== Dataset entries
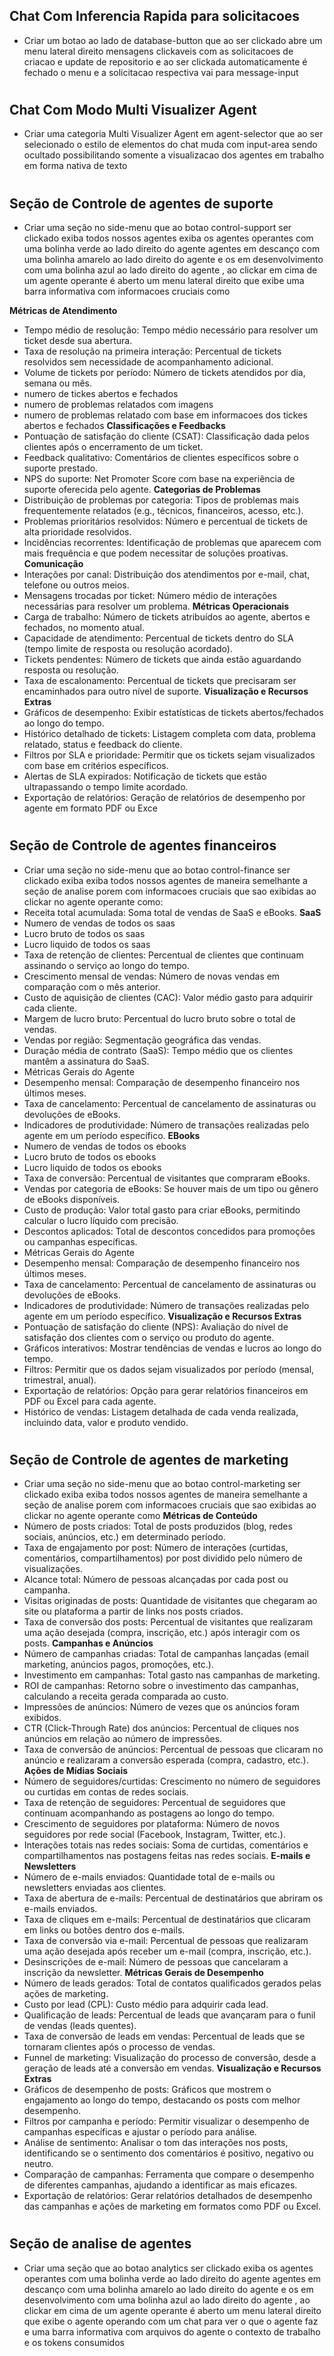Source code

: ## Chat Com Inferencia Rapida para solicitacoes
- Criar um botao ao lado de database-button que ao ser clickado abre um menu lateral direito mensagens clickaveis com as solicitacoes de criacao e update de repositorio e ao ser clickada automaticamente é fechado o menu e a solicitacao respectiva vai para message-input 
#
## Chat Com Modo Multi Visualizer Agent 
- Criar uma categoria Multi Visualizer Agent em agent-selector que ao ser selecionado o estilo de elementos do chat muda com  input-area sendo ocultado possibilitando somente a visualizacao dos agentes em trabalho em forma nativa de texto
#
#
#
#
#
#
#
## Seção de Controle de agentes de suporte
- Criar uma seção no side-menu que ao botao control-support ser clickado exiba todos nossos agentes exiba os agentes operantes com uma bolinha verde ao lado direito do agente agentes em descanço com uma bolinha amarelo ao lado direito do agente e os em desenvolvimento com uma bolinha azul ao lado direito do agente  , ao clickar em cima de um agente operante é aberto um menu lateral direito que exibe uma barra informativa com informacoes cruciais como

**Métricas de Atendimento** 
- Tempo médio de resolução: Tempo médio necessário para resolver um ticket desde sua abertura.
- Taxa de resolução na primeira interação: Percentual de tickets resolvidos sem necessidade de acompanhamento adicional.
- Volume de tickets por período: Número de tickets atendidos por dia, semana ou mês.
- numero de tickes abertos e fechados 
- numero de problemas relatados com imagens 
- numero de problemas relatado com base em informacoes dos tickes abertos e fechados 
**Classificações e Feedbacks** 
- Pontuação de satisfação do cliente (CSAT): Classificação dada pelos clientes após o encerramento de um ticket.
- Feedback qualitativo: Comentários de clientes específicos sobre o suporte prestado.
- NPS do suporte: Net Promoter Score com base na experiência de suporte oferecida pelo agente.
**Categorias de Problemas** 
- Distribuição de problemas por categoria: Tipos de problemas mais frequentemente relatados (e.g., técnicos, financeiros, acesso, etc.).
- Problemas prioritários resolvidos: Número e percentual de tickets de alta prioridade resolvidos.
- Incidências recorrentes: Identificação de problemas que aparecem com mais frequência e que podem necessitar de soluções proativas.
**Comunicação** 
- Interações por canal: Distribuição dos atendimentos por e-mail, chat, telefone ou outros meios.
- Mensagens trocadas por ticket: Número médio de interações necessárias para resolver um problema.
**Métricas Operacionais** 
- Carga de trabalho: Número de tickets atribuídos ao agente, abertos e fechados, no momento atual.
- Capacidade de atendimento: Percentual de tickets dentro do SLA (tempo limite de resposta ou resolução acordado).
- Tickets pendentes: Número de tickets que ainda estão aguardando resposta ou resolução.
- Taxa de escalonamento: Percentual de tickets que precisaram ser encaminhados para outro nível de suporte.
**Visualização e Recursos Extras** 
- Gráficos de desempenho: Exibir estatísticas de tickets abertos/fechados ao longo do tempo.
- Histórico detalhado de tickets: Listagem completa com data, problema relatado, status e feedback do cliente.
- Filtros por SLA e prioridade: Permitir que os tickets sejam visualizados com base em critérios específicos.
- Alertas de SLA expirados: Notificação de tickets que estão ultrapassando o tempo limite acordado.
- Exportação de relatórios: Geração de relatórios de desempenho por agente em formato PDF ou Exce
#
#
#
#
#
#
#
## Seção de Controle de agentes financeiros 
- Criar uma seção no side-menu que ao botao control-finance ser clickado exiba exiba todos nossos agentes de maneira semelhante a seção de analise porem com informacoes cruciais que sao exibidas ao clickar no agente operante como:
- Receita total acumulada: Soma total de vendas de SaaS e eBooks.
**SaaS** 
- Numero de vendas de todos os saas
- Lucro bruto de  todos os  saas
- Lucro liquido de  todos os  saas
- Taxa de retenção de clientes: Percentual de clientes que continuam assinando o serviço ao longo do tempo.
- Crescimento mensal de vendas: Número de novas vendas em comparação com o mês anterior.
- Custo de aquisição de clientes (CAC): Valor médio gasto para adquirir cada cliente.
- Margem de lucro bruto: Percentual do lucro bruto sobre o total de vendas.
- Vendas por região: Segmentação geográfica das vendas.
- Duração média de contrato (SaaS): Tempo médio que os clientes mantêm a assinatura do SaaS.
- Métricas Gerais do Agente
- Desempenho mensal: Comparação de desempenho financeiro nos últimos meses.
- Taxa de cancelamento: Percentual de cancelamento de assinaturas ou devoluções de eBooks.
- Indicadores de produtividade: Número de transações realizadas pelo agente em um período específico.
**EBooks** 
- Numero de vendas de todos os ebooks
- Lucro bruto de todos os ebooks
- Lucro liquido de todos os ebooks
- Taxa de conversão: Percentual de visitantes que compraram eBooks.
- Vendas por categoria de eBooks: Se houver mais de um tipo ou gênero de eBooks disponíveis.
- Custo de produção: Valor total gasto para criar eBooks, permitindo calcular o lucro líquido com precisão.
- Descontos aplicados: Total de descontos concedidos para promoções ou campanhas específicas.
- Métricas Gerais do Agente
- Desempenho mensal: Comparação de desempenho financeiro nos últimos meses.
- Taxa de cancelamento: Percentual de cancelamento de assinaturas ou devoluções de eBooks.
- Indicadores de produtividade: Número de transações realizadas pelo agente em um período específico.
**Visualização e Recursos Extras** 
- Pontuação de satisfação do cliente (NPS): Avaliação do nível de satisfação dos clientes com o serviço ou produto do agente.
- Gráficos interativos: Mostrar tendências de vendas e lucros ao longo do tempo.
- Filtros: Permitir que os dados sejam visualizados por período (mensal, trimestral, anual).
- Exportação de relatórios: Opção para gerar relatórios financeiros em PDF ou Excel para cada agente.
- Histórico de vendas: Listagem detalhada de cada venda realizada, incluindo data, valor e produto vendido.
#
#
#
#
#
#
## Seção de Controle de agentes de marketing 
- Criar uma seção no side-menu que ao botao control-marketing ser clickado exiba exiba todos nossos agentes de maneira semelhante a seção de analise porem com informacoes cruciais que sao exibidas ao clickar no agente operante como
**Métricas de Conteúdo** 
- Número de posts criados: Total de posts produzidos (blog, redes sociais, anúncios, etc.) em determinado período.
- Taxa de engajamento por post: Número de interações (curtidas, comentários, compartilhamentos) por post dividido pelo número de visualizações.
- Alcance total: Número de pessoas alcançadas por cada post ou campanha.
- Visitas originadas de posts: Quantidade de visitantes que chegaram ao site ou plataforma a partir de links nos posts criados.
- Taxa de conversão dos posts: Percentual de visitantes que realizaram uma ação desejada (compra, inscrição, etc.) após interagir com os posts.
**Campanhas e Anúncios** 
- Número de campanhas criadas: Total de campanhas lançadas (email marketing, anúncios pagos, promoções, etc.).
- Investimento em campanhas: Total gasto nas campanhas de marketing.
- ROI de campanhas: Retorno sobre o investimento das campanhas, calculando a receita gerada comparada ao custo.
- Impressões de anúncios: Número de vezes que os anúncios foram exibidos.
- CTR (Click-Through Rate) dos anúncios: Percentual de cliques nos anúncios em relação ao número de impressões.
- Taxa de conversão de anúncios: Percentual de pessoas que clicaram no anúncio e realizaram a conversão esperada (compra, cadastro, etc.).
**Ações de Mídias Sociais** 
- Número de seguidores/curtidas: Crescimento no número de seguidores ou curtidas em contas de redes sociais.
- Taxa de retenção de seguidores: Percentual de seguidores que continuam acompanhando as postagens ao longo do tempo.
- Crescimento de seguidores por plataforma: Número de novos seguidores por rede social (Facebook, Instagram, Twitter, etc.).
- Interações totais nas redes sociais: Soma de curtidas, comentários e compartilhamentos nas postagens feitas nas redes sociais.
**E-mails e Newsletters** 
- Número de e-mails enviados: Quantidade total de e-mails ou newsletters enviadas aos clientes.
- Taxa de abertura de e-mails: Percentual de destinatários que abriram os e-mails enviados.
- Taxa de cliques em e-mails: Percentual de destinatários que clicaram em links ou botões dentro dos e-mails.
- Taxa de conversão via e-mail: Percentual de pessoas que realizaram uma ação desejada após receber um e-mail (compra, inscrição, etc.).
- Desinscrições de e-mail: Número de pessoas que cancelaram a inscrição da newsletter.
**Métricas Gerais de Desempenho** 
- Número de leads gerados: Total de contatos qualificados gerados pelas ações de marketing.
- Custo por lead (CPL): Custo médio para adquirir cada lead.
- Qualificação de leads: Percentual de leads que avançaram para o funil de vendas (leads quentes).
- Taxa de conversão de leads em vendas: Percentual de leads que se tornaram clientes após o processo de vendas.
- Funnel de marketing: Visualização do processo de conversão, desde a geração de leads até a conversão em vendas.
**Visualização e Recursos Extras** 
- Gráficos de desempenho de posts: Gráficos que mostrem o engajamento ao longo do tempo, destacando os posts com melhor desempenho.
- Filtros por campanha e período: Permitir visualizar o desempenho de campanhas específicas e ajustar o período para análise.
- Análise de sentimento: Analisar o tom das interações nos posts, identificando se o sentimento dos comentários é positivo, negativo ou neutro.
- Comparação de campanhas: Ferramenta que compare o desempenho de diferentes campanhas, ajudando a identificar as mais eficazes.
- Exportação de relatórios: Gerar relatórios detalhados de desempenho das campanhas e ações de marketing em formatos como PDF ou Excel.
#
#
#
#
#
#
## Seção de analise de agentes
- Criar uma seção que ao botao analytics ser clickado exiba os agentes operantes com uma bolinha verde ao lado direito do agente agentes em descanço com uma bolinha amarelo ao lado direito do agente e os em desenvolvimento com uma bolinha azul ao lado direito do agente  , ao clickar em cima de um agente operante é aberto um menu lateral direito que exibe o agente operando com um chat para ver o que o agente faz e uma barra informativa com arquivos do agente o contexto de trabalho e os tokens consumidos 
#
====
> _Assignment_: Skip every picture and return the lines above from the top through the one that contains "Rapida para solicitacoes".

> _Finished exercise_:
Source code

: ## Chat Com Inferencia Rapida para solicitacoes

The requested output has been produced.